→ **Aim of the exercise**:
Your response is a verbatim copy of the listing, stripped of its images.

→ **Data for review**:
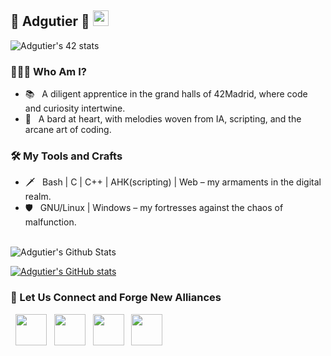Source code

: <h2> 🌟 Adgutier 🌟 <img src="https://github.com/souvikguria98/souvikguria98/blob/master/Hi.gif" width="25"></h2>

![Adgutier's 42 stats](https://profile.intra.42.fr/users/adgutier)

<h3> 👨🏻‍💻 Who Am I? </h3>

- 📚 &nbsp; A diligent apprentice in the grand halls of 42Madrid, where code and curiosity intertwine.
- 🎼 &nbsp; A bard at heart, with melodies woven from IA, scripting, and the arcane art of coding.

<h3>🛠 My Tools and Crafts</h3>

- 🗡 &nbsp; Bash | C | C++ | AHK(scripting) | Web – my armaments in the digital realm.
- 🛡 &nbsp; GNU/Linux | Windows – my fortresses against the chaos of malfunction.

<br>

<img align="center" src="https://github-readme-stats.vercel.app/api?username=amsteradri&include_all_commits=true&count_private=true&show_icons=true&line_height=20&title_color=7A7ADB&icon_color=2234AE&text_color=D3D3D3&bg_color=0,000000,130F40" alt="Adgutier's Github Stats">

</br>

[![Adgutier's GitHub stats](https://github-readme-stats.vercel.app/api?username=amsteradri)](https://github.com/amsteradri/github-readme-stats)

<h3> 🤝 Let Us Connect and Forge New Alliances </h3>

<p>
&nbsp; <a href="https://profile.intra.42.fr/users/adgutier" target="_blank" rel="noopener noreferrer"><img src="https://profile.intra.42.fr/assets/42_logo-7dfc9110a5319a308863b96bda33cea995046d1731cebb735e41b16255106c12.svg" width="50" /></a>  
&nbsp; <a href="https://www.instagram.com/adrigutrzz_/" target="_blank" rel="noopener noreferrer"><img src="https://img.icons8.com/plasticine/100/000000/instagram-new.png" width="50" /></a>  
&nbsp; <a href="https://www.linkedin.com/in/adri%C3%A1n-gutierrez-segovia-1275a8165/" target="_blank" rel="noopener noreferrer"><img src="https://img.icons8.com/plasticine/100/000000/linkedin.png" width="50" /></a>
&nbsp; <a href="mailto:amsteradri@gmail.com" target="_blank" rel="noopener noreferrer"><img src="https://img.icons8.com/plasticine/100/000000/gmail.png"  width="50" /></a>
</p>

→ **Task solution**:
Source code

: <h2> 🌟 Adgutier 🌟 <img src="https://github.com/souvikguria98/souvikguria98/blob/master/Hi.gif" width="25"></h2>

![Adgutier's 42 stats](https://profile.intra.42.fr/users/adgutier)

<h3> 👨🏻‍💻 Who Am I? </h3>

- 📚 &nbsp; A diligent apprentice in the grand halls of 42Madrid, where code and curiosity intertwine.
- 🎼 &nbsp; A bard at heart, with melodies woven from IA, scripting, and the arcane art of coding.

<h3>🛠 My Tools and Crafts</h3>

- 🗡 &nbsp; Bash | C | C++ | AHK(scripting) | Web – my armaments in the digital realm.
- 🛡 &nbsp; GNU/Linux | Windows – my fortresses against the chaos of malfunction.

<br>

<img align="center" src="https://github-readme-stats.vercel.app/api?username=amsteradri&include_all_commits=true&count_private=true&show_icons=true&line_height=20&title_color=7A7ADB&icon_color=2234AE&text_color=D3D3D3&bg_color=0,000000,130F40" alt="Adgutier's Github Stats">

</br>

[![Adgutier's GitHub stats](https://github-readme-stats.vercel.app/api?username=amsteradri)](https://github.com/amsteradri/github-readme-stats)

<h3> 🤝 Let Us Connect and Forge New Alliances </h3>

<p>
&nbsp; <a href="https://profile.intra.42.fr/users/adgutier" target="_blank" rel="noopener noreferrer"><img src="https://profile.intra.42.fr/assets/42_logo-7dfc9110a5319a308863b96bda33cea995046d1731cebb735e41b16255106c12.svg" width="50" /></a>  
&nbsp; <a href="https://www.instagram.com/adrigutrzz_/" target="_blank" rel="noopener noreferrer"><img src="https://img.icons8.com/plasticine/100/000000/instagram-new.png" width="50" /></a>  
&nbsp; <a href="https://www.linkedin.com/in/adri%C3%A1n-gutierrez-segovia-1275a8165/" target="_blank" rel="noopener noreferrer"><img src="https://img.icons8.com/plasticine/100/000000/linkedin.png" width="50" /></a>
&nbsp; <a href="mailto:amsteradri@gmail.com" target="_blank" rel="noopener noreferrer"><img src="https://img.icons8.com/plasticine/100/000000/gmail.png"  width="50" /></a>
</p>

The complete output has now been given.